The work profiles other colourful characters who were in one way or another associated with our congregation and radical politics in general. These include:
John Toland [1670-1721] a native Gaelic speaker from Donegal. He fled Dublin when his ‘atheististical’ book was burnt in 1697. He is said to have had a profound influence on Voltaire, the German Enlightenment and on the enigmatic English republican William Blake.
Francis Hutcheson [1694-1747] from County Down had an influence on the American Revolution, and the Declaration of Independence. He established a school for the Wood Street congregation in Dublin in 1720. He was Professor of Moral theology at Glasgow in 1730. Many of the Presbyterian ministers who led the United Irishmen in 1798 were imbued with the democratic principles of the Scottish Enlightenment at Glasgow.
Charles Lucas [1713-1771] was elected to Dublin Corporation by ‘the very scum of the people of Dublin’ including the Presbyterian weavers of Dublin’s Liberties in 1749. He had to flee when his ’ Letter to the Free Citizens of Dublin’ was adjudged treasonable and burnt by the public hangman.
Reverend Thomas Emlyn of Wood Street was gaoled in 1705. He was charged with blasphemy on account of his Unitarian opinions. The controversy resulted in the emergence of New Light or Non- subscribing Presbyterianism.

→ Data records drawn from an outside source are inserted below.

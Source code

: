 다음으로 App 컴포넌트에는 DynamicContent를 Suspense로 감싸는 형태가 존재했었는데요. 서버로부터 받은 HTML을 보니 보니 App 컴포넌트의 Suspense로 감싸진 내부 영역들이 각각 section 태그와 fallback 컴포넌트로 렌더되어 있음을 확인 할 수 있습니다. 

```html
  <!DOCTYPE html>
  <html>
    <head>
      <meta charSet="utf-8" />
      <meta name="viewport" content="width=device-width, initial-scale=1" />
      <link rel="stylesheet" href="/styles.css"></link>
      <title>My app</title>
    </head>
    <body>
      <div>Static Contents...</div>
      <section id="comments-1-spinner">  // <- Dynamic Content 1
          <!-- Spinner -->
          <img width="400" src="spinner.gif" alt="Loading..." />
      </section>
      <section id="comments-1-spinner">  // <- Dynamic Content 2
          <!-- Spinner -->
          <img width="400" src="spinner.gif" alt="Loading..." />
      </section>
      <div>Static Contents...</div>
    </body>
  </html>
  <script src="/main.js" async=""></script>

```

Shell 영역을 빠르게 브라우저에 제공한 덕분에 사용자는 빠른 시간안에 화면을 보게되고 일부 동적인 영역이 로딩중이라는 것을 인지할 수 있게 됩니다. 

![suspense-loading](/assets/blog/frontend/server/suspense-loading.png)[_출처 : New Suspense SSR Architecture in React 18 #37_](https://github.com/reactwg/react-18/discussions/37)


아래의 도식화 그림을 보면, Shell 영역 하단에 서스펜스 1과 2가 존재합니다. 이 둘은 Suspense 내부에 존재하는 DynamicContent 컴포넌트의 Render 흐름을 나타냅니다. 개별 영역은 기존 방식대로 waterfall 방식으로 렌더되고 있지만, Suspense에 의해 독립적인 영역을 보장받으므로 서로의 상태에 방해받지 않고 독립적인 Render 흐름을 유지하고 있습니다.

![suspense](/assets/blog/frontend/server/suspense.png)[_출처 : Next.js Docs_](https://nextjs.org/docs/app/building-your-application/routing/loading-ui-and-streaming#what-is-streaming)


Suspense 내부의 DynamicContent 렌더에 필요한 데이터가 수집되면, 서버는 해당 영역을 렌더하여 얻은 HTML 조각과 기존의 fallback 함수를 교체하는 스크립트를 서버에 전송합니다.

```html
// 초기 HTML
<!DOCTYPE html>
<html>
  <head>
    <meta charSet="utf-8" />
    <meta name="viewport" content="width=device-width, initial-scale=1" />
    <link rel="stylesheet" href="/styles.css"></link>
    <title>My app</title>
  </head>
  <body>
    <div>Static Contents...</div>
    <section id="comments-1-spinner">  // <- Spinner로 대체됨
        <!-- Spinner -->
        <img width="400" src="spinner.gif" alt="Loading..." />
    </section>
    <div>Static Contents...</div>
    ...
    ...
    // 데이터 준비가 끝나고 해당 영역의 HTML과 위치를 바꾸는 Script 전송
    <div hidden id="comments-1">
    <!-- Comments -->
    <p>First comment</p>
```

It was mainly ‘New Light Presbyterians’ who supported the United Irishmen in Ulster in the 1790s.
Archibald Hamilton Rowan [1751-1834] and William Drennan [1754-1820] Chairman and Secretary respectively of the Dublin United Irishmen were members of the congregation then relocated to Great Strand Street.
Hamilton Rowan escaped from prison and the gallows, was smuggled to France in a small boat and met Robespierre to seek his aid for Ireland’s democrats.
Dublin born John Binns [1772-1854] became leader of the British working class radicals in London in 1794. He was acquitted on a charge of treason in 1798. A fellow accused, James Quigley, a Catholic priest, was convicted and hanged. In 1803 another friend of Binns, British naval hero Colonel Despard was hanged for plotting to kill George 111. Despard’s plot was a joint venture with Robert Emmett.
Later in Pennsylvania Binns was a ‘zealous friend’ of Dr. Joseph Priestley. This Unitarian minister and scientist had been burnt out of his home in England by a Tory mob. The Great Strand Street congregation invited Dr. Priestley to become their minister and the Dublin United Irishmen awarded him honorary membership of their society.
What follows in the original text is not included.